Uncompressed Y´CbCr (including yuv2)

The Y´CbCr color space is widely used for digital video. In this data format, luminance is stored as a single value (Y), and chrominance information is stored as two color-difference components (Cb and Cr). Cb is the difference between the blue component and a reference value; Cr is the difference between the red component and a reference value.

This is commonly referred to as “YUV” format, with “U” standing-in for Cb and “V” standing-in for Cr. This usage is not strictly correct, as YUV, YIC, and Y´CbCr are distinct color models for PAL, NTSC, and digital video, but most Y´CbCr data formats and codecs are described or even named as some variant of “YUV.”

The values of Y, Cb, and Cr can be represented using a variety of bit depths, trading off accuracy for file size. Similarly, the chrominance values can be subsampled, recording only one pixel’s color value out of two, for example, or averaging the color value of adjacent pixels. This subsampling is a form of compression, but if no additional lossy compression is performed on the sampled video, it is still referred to as “uncompressed” Y´CbCr video. In addition, a fourth component can be added to Y´CbCr video to record an alpha channel.

The number of components (Y´CbCr with or without alpha) and any subsampling are denoted using ratios of three or four numbers, such as 4:2:2 to indicate 4 bits of Y to 2 bits each of Cb and Cr (chroma subsampling), or 4:4:4 for equal storage of Y, Cb, and Cr (no subsampling), or 4:4:4:4 for Y´CbCr plus alpha with no subsampling. The ratios do not typically denote actual bit depths.

Uncompressed Y´CbCr video data is typically stored as follows:

Y´, Cb, and Cr components of each line are stored spatially left to right and temporally from earliest to latest.
The lines of a field or frame are stored spatially top to bottom and temporally earliest to latest.
Y´ is an unsigned integer. Cb and Cr are twos-complement signed integers.

The yuv2 stream, for example, is encoded in a series of 4-byte packets. Each packet represents two adjacent pixels on the same scan line. The bytes within each packet are ordered as follows:

y0 u y1 v

y0 is the luminance value for the left pixel; y1 the luminance for the right pixel. u and v are chromatic values that are shared by both pixels.

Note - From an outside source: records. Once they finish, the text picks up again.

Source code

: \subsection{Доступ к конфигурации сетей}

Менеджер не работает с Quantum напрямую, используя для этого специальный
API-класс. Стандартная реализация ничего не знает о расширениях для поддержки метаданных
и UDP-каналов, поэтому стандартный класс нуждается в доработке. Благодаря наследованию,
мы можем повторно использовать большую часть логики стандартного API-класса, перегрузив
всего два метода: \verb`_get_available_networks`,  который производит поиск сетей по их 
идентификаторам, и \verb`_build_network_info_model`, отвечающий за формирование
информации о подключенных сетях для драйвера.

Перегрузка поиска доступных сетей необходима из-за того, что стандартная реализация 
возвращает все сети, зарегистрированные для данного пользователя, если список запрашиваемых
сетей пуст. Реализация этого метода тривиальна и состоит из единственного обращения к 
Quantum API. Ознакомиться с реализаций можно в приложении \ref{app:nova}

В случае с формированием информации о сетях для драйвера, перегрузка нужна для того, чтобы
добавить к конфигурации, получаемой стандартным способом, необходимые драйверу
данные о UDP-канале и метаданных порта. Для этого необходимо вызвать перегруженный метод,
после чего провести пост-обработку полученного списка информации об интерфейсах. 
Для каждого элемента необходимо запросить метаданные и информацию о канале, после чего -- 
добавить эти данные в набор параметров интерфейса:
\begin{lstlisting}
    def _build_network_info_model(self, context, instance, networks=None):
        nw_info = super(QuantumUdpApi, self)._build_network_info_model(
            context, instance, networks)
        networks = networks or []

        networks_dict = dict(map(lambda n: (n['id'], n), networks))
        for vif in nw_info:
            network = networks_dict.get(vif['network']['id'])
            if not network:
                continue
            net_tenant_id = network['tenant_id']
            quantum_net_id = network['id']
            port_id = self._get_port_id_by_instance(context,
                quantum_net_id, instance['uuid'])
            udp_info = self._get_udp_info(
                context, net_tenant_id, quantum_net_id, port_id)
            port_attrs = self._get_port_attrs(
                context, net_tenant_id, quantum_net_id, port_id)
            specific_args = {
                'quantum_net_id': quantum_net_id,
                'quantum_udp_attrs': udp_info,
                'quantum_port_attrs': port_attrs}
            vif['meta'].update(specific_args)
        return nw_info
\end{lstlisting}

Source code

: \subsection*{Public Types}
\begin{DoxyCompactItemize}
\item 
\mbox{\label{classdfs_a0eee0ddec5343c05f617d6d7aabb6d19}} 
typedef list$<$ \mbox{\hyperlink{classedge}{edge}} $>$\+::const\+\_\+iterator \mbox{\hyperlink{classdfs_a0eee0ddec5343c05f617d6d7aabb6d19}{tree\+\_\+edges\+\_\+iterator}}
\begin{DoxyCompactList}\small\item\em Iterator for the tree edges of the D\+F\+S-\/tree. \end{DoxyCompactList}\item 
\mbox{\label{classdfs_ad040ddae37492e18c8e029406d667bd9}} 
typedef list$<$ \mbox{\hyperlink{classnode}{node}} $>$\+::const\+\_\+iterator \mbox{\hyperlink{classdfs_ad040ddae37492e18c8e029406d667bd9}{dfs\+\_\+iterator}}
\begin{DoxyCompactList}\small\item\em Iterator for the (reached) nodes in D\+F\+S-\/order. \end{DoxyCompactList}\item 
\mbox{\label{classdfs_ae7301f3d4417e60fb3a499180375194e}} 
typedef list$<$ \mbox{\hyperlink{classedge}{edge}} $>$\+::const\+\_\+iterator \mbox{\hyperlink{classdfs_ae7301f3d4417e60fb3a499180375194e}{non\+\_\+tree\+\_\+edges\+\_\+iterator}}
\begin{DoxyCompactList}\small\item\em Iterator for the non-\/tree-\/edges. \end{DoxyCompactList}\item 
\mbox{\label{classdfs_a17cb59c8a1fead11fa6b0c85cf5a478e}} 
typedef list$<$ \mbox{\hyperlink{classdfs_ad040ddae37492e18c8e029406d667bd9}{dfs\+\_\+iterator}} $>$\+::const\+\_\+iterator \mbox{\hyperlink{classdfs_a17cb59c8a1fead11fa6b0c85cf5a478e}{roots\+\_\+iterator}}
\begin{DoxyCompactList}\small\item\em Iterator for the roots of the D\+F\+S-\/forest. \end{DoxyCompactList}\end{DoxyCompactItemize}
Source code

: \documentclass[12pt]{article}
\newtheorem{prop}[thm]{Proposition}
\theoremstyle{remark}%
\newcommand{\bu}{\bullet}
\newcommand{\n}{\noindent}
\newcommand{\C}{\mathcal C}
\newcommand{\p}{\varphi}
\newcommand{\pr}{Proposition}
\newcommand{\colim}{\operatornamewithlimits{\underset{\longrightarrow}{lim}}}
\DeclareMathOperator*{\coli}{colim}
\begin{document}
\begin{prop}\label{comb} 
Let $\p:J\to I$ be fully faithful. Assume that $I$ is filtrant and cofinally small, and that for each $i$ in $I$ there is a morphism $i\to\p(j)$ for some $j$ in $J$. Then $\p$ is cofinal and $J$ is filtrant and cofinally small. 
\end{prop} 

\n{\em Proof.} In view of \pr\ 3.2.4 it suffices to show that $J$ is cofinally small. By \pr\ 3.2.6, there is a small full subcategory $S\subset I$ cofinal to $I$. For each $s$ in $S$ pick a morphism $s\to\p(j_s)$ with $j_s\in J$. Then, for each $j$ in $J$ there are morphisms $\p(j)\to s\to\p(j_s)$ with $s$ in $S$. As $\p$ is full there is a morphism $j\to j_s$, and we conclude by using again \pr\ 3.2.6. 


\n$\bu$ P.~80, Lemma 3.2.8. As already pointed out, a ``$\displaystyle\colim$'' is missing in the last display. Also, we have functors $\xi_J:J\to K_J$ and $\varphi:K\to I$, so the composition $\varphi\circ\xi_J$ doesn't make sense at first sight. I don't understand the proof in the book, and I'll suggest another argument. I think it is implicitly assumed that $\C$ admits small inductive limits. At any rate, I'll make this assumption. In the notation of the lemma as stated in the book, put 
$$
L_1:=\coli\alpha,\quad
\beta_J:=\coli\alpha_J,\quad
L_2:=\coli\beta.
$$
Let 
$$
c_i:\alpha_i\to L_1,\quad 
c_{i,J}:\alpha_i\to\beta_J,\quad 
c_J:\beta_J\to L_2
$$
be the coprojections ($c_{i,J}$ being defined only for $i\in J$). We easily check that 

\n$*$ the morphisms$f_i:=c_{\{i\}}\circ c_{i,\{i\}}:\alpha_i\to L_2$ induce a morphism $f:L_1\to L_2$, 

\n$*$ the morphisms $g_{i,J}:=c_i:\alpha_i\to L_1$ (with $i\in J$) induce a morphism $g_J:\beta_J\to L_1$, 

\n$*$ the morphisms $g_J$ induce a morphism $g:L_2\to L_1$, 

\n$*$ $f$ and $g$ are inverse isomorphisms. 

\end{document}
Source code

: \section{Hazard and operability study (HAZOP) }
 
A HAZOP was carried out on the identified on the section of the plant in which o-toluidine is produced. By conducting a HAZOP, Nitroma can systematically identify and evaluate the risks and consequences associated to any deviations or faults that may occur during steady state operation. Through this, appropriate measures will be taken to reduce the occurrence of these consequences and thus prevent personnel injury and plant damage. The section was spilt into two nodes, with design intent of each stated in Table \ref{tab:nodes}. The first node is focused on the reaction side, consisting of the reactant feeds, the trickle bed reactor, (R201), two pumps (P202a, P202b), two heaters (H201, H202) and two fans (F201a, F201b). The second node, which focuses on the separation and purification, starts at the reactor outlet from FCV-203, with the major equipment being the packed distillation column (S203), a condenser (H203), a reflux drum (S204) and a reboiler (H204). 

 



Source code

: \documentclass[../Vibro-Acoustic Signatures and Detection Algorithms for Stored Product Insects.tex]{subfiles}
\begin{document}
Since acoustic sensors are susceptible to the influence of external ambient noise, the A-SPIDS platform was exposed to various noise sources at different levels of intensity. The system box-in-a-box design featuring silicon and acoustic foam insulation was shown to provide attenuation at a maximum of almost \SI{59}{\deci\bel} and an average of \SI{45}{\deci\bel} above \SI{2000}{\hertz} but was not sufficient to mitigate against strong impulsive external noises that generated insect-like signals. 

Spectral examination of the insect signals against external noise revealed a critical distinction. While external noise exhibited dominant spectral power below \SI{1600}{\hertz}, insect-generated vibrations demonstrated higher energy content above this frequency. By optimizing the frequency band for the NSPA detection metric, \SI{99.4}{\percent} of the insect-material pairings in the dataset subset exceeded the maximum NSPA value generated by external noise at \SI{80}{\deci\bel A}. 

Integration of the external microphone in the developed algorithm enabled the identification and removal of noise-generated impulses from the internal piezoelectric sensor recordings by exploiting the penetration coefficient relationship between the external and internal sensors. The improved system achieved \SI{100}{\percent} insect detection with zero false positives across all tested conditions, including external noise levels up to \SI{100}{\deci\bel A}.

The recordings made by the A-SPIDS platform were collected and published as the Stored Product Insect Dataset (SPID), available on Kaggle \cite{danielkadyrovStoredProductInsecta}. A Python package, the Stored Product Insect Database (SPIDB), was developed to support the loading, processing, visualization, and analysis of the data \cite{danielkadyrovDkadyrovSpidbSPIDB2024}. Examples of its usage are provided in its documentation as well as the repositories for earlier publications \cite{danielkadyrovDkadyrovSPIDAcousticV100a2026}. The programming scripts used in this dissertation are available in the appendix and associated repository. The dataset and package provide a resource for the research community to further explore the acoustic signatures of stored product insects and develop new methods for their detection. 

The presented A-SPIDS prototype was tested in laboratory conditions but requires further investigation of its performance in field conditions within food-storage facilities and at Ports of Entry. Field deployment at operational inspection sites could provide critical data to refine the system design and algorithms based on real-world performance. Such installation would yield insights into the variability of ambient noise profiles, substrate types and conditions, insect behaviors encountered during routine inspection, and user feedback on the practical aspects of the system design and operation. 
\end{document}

Accurate conversion between RGB and Y´CbCr color spaces requires a computation for each component of each pixel. An example conversion from yuv2 into RGB is represented by the following equations:

r = 1.402 * v + y + .5

g = y - .7143 * v - .3437 * u + .5

b = 1.77 * u + y + .5

The r, g, and b values range from 0 to 255.

The coefficients in these equations are derived from matrix operations and depend on the reference values used for the primary colors and for white. QuickTime uses canonical values for these reference coefficients based on published standards. The sample description extension for Y´CbCr formats includes a 'colr' atom, which contains indexes into a table of canonical references. This provides support for multiple video standards without opening the door to data entry errors for stored coefficient values. Refer to the published standards for the formulas and methods used to derive conversion coefficients from the table entries.

JPEG

QuickTime stores JPEG images according to the rules described in the ISO JPEG specification, document number DIS 10918-1.

MPEG-4 Video

MPEG-4 video uses the 'mp4v' data format. The sample description requires the elementary stream descriptor (‘esds’) extension to the standard video sample description. If non-square pixels are used, the pixel aspect ratio ('pasp') extension is also required. For details on these extensions, see Pixel aspect ratio ('pasp') and MPEG-4 elementary stream descriptor atom ('esds').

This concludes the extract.